Excerpted records
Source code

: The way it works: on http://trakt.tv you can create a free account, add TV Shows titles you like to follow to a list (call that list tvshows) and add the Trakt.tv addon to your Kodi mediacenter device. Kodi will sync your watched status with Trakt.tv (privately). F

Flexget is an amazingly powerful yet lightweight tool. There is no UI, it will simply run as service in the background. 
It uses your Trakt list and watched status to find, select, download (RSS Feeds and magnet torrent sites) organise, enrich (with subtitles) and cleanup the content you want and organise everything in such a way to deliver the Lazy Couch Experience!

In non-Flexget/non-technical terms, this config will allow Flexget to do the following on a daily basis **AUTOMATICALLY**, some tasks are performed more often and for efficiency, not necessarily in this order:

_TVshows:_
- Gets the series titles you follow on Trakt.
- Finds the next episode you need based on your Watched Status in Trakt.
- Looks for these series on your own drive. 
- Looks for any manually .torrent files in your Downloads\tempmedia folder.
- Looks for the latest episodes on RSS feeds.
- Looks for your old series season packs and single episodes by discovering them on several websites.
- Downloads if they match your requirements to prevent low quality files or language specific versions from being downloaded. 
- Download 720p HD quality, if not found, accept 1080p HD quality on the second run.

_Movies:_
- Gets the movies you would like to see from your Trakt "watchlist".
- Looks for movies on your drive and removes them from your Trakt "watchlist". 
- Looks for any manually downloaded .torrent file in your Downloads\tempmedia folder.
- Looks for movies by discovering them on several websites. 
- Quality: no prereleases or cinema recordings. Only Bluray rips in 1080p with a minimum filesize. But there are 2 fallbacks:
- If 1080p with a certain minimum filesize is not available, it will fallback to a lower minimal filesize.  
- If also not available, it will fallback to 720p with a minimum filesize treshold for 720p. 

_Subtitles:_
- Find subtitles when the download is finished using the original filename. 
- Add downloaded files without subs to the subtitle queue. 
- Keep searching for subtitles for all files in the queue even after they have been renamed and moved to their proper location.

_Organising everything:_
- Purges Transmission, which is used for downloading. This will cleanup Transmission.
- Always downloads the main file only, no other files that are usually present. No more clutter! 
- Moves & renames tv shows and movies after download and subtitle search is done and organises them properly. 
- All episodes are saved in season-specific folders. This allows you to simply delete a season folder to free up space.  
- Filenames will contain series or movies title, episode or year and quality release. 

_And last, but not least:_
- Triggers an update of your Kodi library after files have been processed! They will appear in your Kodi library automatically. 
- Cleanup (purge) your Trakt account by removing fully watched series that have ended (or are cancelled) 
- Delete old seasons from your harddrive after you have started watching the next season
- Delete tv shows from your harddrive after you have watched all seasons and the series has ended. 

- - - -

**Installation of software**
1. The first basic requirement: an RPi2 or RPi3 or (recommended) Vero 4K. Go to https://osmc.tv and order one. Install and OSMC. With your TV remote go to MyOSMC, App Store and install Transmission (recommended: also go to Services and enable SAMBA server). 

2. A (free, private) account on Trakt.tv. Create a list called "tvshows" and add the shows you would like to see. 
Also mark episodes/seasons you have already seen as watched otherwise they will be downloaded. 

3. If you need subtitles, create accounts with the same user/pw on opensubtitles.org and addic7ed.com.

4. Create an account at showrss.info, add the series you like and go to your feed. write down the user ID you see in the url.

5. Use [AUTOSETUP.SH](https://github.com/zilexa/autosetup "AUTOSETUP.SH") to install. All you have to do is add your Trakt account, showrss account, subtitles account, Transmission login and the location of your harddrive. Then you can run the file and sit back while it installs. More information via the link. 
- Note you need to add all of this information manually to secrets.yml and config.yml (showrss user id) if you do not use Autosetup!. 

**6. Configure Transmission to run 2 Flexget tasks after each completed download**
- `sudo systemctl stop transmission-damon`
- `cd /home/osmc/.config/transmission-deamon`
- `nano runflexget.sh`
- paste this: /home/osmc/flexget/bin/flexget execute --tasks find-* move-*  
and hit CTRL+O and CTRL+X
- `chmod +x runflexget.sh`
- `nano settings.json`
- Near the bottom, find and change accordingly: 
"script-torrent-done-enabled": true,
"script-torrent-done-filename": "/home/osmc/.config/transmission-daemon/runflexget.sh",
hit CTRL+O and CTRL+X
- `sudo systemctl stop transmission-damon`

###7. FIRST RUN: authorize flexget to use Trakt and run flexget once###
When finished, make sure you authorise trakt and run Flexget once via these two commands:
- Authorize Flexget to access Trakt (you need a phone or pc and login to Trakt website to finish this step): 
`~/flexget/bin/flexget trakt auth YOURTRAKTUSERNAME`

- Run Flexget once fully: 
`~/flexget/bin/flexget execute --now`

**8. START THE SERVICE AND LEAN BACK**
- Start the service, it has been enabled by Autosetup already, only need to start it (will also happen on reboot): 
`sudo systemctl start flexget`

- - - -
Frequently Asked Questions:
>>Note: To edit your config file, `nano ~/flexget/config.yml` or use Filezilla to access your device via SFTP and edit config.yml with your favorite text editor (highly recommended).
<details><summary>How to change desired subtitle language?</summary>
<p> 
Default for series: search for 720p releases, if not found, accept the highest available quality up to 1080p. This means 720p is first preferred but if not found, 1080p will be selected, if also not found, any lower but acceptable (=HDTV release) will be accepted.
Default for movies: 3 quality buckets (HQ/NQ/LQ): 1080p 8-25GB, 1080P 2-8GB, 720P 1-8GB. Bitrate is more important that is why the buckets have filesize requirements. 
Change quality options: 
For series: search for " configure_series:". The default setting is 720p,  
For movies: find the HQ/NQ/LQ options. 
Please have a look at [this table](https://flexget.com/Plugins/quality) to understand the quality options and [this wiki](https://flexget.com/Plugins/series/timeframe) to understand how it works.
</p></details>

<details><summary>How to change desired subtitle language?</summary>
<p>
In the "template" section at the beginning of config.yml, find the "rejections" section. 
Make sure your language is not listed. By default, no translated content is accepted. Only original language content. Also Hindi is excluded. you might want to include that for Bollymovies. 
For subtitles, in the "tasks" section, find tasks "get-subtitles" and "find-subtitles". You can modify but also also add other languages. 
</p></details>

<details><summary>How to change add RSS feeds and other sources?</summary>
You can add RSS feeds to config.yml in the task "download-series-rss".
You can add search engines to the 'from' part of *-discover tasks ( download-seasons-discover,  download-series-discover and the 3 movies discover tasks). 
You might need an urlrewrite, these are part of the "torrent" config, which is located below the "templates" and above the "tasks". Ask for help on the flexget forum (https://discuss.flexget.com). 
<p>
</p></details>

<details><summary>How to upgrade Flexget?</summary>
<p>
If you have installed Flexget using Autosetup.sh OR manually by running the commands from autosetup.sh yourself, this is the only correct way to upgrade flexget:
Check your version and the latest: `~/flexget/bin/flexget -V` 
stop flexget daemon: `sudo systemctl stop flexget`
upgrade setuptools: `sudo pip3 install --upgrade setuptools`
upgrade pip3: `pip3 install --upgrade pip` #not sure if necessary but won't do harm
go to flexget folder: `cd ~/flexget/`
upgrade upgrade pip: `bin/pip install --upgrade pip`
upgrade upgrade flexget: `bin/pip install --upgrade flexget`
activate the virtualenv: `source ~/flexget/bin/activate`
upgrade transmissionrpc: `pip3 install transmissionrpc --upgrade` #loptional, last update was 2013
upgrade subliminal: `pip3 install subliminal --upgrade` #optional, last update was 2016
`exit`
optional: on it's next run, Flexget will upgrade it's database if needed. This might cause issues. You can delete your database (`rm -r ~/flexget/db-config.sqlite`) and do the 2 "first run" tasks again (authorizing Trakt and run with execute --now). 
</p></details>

Exercise details
The lines above from the one with "but not least:_" through the one with "Also mark episodes/seasons" are to be duplicated exactly, ends included, with nothing added.

Result for this exercise
_And last, but not least:_
- Triggers an update of your Kodi library after files have been processed! They will appear in your Kodi library automatically. 
- Cleanup (purge) your Trakt account by removing fully watched series that have ended (or are cancelled) 
- Delete old seasons from your harddrive after you have started watching the next season
- Delete tv shows from your harddrive after you have watched all seasons and the series has ended. 

- - - -

**Installation of software**
1. The first basic requirement: an RPi2 or RPi3 or (recommended) Vero 4K. Go to https://osmc.tv and order one. Install and OSMC. With your TV remote go to MyOSMC, App Store and install Transmission (recommended: also go to Services and enable SAMBA server). 

2. A (free, private) account on Trakt.tv. Create a list called "tvshows" and add the shows you would like to see. 
Also mark episodes/seasons you have already seen as watched otherwise they will be downloaded. 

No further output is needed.